Büyük Sihirbaz' ı Edinburgh' da 'zorlayacak', bir de ana-kız vardır: Fakir ama zeki, aklını, insanları psişik güçleri olduğuna inandırmada kullanmak suretiyle, onları -eğlendirerek- dolandıran Mary McGarvie ve kızı Benji.
Houdini' nin, yıllar önce, ölürken yanında bulunamadığı annesinin ölüm döşeğinde söylediği son sözlerini, annesinin ruhuyla iletişim kurarak öğrenebilecek kişiye 10.000 $ verme vaadi, uyanık Mary' nin dikkatinden kaçmayacaktır elbette..

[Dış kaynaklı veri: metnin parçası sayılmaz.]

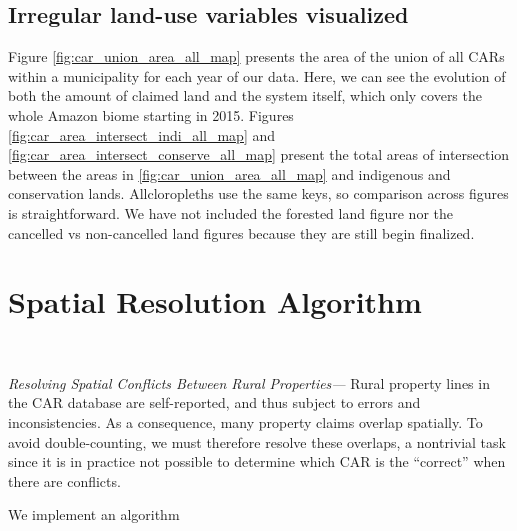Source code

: \documentclass[12pt]{article}
\begin{document}
\begin{appendices}
    \subsection{Irregular land-use variables visualized}

    Figure \ref{fig:car_union_area_all_map} presents the area of the union of all CARs within a municipality for each year of our data. Here, we can see the evolution of both the amount of claimed land and the system itself, which only covers the whole Amazon biome starting in 2015. Figures \ref{fig:car_area_intersect_indi_all_map} and \ref{fig:car_area_intersect_conserve_all_map} present the total areas of intersection between the areas in \ref{fig:car_union_area_all_map} and indigenous and conservation lands. Allcloropleths use the same keys, so comparison across figures is straightforward. We have not included the forested land figure nor the cancelled vs non-cancelled land figures because they are still begin finalized. 


\clearpage

\section{Spatial Resolution Algorithm} \label{appendix:2}


\ 

\textit{Resolving Spatial Conflicts Between Rural Properties---} Rural property lines in the CAR database are self-reported, and thus subject to errors and inconsistencies. As a consequence, many property claims overlap spatially. To avoid double-counting, we must therefore resolve these overlaps, a nontrivial task since it is in practice not possible to determine which CAR is the ``correct'' when there are conflicts. 
\ 

\quad We implement an algorithm
 

\end{appendices}
\end{document}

Her gittiği yerde -bu 'anne takıntısı' yüzünden- binbir çeşit sözde medyum ve sahtekarla cebelleşen Houdini' nin derdine çare -yoksa- Mary McGarvie ile küçük kızı mı olacak?.
İkna kabiliyeti pek yüksek bu cazibeli anne ile şirinler şirini kızının küçük dünyalarına giren Büyük Houdini, bu dünyada nelerle karşılaşacak?.

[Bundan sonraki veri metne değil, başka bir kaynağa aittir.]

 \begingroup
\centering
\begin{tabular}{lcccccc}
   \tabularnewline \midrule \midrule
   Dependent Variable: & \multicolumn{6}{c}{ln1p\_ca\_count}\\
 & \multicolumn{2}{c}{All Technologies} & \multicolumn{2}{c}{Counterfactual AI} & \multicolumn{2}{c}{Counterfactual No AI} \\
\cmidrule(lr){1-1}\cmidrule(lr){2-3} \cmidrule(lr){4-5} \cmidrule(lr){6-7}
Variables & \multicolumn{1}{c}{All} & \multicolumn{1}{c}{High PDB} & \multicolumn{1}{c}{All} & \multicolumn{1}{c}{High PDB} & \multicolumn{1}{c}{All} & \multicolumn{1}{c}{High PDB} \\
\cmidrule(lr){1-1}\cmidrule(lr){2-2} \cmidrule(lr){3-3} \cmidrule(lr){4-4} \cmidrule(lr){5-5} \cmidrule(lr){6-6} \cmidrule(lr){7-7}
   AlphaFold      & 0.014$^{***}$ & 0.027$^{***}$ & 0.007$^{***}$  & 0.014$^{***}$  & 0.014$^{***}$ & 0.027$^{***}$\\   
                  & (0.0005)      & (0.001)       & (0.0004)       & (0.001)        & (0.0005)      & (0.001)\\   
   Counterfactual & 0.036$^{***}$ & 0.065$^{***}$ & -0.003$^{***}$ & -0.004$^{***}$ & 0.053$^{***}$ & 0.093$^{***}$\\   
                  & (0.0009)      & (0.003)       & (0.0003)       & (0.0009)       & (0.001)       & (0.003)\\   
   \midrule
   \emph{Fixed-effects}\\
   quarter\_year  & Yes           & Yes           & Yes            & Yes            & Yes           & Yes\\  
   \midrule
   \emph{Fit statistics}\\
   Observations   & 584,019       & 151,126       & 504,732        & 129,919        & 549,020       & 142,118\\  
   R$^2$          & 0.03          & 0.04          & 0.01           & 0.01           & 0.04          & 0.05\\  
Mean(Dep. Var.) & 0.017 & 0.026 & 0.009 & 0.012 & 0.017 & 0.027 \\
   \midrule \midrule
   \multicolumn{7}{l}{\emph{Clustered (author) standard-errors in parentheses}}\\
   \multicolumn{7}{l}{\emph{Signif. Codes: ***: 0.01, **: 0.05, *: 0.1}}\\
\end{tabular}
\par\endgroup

İşte bu ve bunun gibi merak celbeden sorulara yanıt, romantik olduğu kadar hüzünlü, psikolojik olduğu kadar da parapsikolojik olabilen Öldüren Cazibe' de..
Michael Douglas' dan önceki halini tercih ederdim ama böyle de şahane, -hele aşık olduğunda adeta melekleşen gizemli güzelliğiyle Catherine Zeta Jones; ‘tanrısal’ yönü kadar, huzursuz ruh hali ve yıpranan bedeniyle ‘insan’ Houdini’ yi ete kemiğe büründüren ve de Memento' nun büyüsünü (Bana göre tabii..) hâlâ üzerinde taşıyan Guy Pearce, bu, İngiltere-Avustralya ortak yapımı filmde pek uyumlular.
Filmde anlatıcı olarak da görev yapan, Benji rolündeki Saoirse Ronan, yeteneğiyle ve özellikle -medyumlaştığı sahnedeki- oyunculuğuyla –şimdilik- mükemmel bir çocuk yıldız olarak parlarken, yakın geleceğin bir şahane aktrisi müjdesini de verir gibiydi..
Sihirbaz Houdini' nin etkileyici, şaşırtıcı ama şaşaadan uzak gösterileri misali, Avustralyalı 'kadın' yönetmen Gillian Armstrong' un öyle, büyük atraksiyonlara falan girmeden kotardığı bu derli-toplu filmi ben sevdim.